It’s starting to become a regular thing, every Tuesday morning at nine o’clock we meet in a new coffee shop somewhere in Portland. We both come from ‘outside Portland. Only she is from another state and I am from another continent. Still, we immediately clicked and I look forward to our weekly tea time.
If I’m confused about something in this country or am looking for something, she is immediately ready to help me or advice. I get so much support from my new friend because she understands what it’s like to have to start all over again somewhere else. Because I also have to learn how the business world works here, she introduced me to her brother, a successful content writer in Phoenix. What are the odds, right?
In a Zoom meeting with him, it quickly became clear to me that I have to let go of my introverted character. The Dutch ‘just act normal, then you’re acting crazy enough’ is not going to happen here either. No, here I have to learn to sell myself, create an outgoing character, and learn to put myself in the spotlight. Hi folks, here I am and I’m awesome!
I had to process all this information because this means I have to go against my character. I remember so well how I had to do the same when I started my company in the Netherlands almost 20 years ago. I was constantly running into my boundaries, breaking through them, and growing, as a person and in my company. Do I want to do this again but in the pro version?

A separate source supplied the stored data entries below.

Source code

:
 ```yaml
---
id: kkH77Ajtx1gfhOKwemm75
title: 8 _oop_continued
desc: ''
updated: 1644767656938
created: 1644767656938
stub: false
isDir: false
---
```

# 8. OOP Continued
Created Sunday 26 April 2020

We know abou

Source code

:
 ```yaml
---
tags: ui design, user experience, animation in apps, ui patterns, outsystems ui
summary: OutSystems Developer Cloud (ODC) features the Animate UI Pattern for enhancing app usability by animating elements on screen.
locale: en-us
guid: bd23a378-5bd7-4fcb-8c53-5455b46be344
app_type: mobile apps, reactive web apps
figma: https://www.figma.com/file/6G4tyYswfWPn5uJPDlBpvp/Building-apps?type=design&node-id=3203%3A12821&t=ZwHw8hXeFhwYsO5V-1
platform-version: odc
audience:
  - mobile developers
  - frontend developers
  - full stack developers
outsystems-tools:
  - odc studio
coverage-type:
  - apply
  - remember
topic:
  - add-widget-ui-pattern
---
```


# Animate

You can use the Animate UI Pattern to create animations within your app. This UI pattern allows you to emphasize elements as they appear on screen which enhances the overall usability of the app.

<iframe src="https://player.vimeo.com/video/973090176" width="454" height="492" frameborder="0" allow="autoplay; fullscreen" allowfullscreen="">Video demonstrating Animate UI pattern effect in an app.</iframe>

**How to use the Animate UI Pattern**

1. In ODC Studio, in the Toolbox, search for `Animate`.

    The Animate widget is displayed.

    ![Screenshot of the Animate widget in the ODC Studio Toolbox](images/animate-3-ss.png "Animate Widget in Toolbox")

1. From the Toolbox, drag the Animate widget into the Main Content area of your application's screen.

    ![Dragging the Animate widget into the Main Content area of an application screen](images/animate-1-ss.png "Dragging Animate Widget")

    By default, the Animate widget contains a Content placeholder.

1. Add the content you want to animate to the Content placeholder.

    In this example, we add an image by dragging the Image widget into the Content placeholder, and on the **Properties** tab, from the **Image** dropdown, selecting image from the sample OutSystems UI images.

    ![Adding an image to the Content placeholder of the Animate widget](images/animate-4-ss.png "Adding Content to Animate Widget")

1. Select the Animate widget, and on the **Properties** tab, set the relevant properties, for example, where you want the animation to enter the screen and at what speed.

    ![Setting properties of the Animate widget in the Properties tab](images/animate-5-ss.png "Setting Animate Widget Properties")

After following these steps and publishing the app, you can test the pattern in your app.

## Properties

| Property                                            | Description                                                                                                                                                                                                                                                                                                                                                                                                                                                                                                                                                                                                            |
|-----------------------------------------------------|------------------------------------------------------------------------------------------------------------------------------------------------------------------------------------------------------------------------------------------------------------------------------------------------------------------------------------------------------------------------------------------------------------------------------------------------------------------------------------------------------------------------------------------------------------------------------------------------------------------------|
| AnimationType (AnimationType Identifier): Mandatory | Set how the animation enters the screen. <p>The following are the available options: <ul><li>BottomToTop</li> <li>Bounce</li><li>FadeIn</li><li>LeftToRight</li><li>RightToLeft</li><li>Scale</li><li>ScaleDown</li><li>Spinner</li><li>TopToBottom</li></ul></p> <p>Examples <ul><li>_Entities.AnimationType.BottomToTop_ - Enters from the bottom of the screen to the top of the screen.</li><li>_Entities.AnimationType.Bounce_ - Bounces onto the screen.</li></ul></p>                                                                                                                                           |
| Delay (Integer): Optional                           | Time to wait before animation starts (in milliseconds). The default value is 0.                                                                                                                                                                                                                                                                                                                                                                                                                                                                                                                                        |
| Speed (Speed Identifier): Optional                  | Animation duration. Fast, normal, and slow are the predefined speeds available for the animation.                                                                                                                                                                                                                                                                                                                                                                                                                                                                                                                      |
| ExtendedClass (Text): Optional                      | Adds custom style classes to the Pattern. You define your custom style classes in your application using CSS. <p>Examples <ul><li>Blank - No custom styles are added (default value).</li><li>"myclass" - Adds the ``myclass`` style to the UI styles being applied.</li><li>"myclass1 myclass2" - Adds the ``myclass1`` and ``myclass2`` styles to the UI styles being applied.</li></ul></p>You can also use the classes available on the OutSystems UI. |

I discuss my thoughts with my friend. She nods and understands what I mean. She struggles with the same challenges in her work. On the other hand, we both know that in this country there is no room for introverts and quiet insecure grey mice. “Go big or go home.” I don’t want to go home so the outcome is obvious: it’s time to get big.
When we say goodbye after two hours of chatting, my thoughts are all over the place. One thing is a fact, giving up is something I’ve never done, I don’t even know how, if someone asks me to give up so GO BIG it will be!